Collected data
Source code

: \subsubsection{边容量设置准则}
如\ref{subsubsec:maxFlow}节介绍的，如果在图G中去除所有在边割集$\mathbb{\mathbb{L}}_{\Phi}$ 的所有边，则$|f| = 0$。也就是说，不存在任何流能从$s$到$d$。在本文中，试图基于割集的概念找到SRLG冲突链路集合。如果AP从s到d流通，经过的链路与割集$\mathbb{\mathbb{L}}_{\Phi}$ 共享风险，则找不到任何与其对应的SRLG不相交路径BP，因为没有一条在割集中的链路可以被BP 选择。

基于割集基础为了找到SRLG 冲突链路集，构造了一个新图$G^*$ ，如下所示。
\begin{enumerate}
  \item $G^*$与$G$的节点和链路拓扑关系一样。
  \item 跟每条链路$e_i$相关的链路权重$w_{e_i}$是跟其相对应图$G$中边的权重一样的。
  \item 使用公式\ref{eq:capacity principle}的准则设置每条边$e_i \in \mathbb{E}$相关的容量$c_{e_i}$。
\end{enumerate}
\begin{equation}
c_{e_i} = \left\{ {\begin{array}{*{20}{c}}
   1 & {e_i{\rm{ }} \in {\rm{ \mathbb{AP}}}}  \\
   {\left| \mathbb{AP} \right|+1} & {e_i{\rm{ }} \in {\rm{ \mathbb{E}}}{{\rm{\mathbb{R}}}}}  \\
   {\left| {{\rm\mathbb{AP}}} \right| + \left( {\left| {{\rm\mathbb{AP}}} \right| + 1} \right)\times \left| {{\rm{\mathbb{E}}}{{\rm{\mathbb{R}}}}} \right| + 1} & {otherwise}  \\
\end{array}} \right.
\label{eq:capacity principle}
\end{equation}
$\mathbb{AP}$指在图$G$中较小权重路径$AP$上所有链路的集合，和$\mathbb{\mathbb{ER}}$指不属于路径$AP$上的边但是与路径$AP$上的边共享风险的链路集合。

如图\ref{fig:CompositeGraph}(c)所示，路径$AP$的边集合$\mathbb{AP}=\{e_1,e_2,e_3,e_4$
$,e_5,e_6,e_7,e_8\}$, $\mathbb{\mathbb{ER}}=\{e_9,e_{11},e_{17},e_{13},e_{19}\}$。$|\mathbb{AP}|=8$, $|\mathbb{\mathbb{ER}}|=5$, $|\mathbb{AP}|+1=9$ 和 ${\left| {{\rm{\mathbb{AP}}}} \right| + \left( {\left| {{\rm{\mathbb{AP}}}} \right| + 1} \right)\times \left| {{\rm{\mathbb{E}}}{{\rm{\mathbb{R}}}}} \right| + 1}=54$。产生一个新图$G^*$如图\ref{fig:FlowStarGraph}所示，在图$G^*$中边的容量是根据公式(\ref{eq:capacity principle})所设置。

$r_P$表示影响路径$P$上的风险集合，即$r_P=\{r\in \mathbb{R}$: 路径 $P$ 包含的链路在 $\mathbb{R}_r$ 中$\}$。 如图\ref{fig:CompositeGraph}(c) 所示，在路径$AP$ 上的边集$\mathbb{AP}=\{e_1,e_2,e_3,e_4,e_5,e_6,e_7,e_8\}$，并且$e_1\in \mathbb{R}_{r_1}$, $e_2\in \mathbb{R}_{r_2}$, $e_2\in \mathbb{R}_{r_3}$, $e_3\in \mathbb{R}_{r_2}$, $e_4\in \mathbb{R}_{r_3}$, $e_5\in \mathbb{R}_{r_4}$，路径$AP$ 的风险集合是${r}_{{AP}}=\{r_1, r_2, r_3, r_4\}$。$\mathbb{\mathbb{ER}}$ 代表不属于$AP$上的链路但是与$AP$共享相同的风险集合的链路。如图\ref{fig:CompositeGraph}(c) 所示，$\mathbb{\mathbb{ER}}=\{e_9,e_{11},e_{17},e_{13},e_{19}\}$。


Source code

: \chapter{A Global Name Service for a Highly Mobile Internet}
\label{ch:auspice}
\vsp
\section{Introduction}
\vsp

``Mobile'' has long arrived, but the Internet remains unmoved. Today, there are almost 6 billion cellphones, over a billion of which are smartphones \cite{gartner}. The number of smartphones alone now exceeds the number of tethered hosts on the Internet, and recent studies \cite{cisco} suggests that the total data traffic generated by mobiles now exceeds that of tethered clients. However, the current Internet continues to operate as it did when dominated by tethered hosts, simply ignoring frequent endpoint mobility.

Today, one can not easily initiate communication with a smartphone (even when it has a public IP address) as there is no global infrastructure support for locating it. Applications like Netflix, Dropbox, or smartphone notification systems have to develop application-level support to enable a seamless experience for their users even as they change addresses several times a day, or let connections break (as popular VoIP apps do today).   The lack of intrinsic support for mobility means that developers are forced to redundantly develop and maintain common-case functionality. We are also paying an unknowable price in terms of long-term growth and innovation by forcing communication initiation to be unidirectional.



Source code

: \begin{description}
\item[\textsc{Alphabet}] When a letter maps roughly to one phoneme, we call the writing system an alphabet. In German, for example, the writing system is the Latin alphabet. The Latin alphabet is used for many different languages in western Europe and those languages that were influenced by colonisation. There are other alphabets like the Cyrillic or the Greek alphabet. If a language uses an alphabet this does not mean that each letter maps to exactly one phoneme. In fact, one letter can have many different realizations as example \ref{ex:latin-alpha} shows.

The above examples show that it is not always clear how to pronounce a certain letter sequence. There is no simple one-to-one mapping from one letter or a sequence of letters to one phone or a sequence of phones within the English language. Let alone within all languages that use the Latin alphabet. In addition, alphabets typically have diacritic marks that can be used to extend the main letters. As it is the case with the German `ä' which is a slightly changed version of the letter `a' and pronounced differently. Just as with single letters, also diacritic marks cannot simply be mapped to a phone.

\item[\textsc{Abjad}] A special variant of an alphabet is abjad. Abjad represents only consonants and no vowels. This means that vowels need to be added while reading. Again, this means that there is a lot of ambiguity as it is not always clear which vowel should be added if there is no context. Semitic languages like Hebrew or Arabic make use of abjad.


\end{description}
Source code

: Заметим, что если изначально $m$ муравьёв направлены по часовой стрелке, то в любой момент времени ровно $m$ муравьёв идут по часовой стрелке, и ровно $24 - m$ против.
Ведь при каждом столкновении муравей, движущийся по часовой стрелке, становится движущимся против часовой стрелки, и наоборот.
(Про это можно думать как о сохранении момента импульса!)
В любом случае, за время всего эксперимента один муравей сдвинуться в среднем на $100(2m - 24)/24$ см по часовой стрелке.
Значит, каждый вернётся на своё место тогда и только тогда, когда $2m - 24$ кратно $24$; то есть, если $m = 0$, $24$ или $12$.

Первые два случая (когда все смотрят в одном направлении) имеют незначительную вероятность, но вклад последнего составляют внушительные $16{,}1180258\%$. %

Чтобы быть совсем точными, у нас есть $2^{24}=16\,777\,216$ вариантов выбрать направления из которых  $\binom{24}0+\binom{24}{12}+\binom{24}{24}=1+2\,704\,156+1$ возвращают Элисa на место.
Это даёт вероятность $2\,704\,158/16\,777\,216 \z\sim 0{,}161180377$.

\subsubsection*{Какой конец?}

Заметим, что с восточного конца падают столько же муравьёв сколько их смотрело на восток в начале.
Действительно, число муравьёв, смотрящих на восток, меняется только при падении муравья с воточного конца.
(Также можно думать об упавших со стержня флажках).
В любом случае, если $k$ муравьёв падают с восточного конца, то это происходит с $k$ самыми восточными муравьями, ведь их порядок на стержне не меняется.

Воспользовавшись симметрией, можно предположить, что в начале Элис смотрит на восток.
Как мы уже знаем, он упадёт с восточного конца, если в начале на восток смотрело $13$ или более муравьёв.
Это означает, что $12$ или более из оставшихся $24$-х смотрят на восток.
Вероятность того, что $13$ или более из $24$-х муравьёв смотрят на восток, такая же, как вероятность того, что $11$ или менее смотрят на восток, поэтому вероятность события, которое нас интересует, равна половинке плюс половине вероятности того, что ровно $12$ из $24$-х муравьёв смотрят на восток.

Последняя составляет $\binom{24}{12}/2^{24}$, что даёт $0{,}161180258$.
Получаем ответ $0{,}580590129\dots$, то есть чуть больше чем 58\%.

_How to complete this task_.
Gather up every line in the data above that contains the word "случае", copying each one.

_Exercise solution_.
В любом случае, за время всего эксперимента один муравей сдвинуться в среднем на $100(2m - 24)/24$ см по часовой стрелке.
В любом случае, если $k$ муравьёв падают с восточного конца, то это происходит с $k$ самыми восточными муравьями, ведь их порядок на стержне не меняется.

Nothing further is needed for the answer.